-- RECORDS SUPPLIED --

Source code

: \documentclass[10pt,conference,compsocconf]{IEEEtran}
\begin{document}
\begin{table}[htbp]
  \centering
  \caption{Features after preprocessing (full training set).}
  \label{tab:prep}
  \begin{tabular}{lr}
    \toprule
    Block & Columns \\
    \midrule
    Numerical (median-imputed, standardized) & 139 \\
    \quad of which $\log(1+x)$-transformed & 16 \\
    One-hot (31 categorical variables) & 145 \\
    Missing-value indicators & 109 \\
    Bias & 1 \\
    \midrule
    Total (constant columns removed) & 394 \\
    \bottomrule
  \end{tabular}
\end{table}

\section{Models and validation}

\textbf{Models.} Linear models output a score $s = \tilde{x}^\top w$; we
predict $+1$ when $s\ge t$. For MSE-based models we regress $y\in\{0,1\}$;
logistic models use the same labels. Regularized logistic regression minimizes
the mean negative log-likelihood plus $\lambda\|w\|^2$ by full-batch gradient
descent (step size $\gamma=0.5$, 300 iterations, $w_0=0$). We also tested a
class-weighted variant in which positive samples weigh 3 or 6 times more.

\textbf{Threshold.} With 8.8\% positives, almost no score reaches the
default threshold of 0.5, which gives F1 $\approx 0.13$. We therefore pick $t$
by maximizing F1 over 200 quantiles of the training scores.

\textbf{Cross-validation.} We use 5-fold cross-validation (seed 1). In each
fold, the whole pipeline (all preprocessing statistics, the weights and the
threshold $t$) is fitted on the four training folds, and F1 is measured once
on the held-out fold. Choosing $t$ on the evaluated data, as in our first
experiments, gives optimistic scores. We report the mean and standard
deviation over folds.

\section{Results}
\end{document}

-- YOUR INSTRUCTIONS --
The response should contain each record above, retyped exactly.

-- OUTPUT OF THE TASK --
Source code

: \documentclass[10pt,conference,compsocconf]{IEEEtran}
\begin{document}
\begin{table}[htbp]
  \centering
  \caption{Features after preprocessing (full training set).}
  \label{tab:prep}
  \begin{tabular}{lr}
    \toprule
    Block & Columns \\
    \midrule
    Numerical (median-imputed, standardized) & 139 \\
    \quad of which $\log(1+x)$-transformed & 16 \\
    One-hot (31 categorical variables) & 145 \\
    Missing-value indicators & 109 \\
    Bias & 1 \\
    \midrule
    Total (constant columns removed) & 394 \\
    \bottomrule
  \end{tabular}
\end{table}

\section{Models and validation}

\textbf{Models.} Linear models output a score $s = \tilde{x}^\top w$; we
predict $+1$ when $s\ge t$. For MSE-based models we regress $y\in\{0,1\}$;
logistic models use the same labels. Regularized logistic regression minimizes
the mean negative log-likelihood plus $\lambda\|w\|^2$ by full-batch gradient
descent (step size $\gamma=0.5$, 300 iterations, $w_0=0$). We also tested a
class-weighted variant in which positive samples weigh 3 or 6 times more.

\textbf{Threshold.} With 8.8\% positives, almost no score reaches the
default threshold of 0.5, which gives F1 $\approx 0.13$. We therefore pick $t$
by maximizing F1 over 200 quantiles of the training scores.

\textbf{Cross-validation.} We use 5-fold cross-validation (seed 1). In each
fold, the whole pipeline (all preprocessing statistics, the weights and the
threshold $t$) is fitted on the four training folds, and F1 is measured once
on the held-out fold. Choosing $t$ on the evaluated data, as in our first
experiments, gives optimistic scores. We report the mean and standard
deviation over folds.

\section{Results}
\end{document}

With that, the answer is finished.